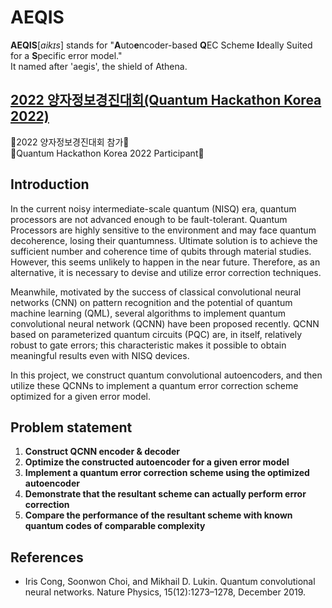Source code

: # AEQIS
**AEQIS**[*aikɪs*] stands for "**A**uto**e**ncoder-based **Q**EC Scheme **I**deally Suited for a **S**pecific error model."  
It named after 'aegis', the shield of Athena.

## [2022 양자정보경진대회(Quantum Hackathon Korea 2022)](https://github.com/qiskit-community/quantum-hackathon-korea-22)
🎉2022 양자정보경진대회 참가🎉  
🎉Quantum Hackathon Korea 2022 Participant🎉

## Introduction
In the current noisy intermediate-scale quantum (NISQ) era, quantum processors are not advanced enough to be fault-tolerant. Quantum Processors are highly sensitive to the environment and may face quantum decoherence, losing their quantumness. Ultimate solution is to achieve the sufficient number and coherence time of qubits through material studies. However, this seems unlikely to happen in the near future. Therefore, as an alternative, it is necessary to devise and utilize error correction techniques.

Meanwhile, motivated by the success of classical convolutional neural networks (CNN) on pattern recognition and the potential of quantum machine learning (QML), several algorithms to implement quantum convolutional neural network (QCNN) have been proposed recently. QCNN based on parameterized quantum circuits (PQC) are, in itself, relatively robust to gate errors; this characteristic makes it possible to obtain meaningful results even with NISQ devices.

In this project, we construct quantum convolutional autoencoders, and then utilize these QCNNs to implement a quantum error correction scheme optimized for a given error model.

## Problem statement
1. **Construct QCNN encoder & decoder**
2. **Optimize the constructed autoencoder for a given error model**
3. **Implement a quantum error correction scheme using the optimized autoencoder**
4. **Demonstrate that the resultant scheme can actually perform error correction**
5. **Compare the performance of the resultant scheme with known quantum codes of
comparable complexity**

## References
- Iris Cong, Soonwon Choi, and Mikhail D. Lukin. Quantum convolutional neural networks. Nature Physics, 15(12):1273–1278, December 2019.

+ + + + +

**Work item**
Lines holding the word "AEQIS" in the entries above are the ones to pull out. Copy them all.

**Answer for this exercise**
: # AEQIS
**AEQIS**[*aikɪs*] stands for "**A**uto**e**ncoder-based **Q**EC Scheme **I**deally Suited for a **S**pecific error model."  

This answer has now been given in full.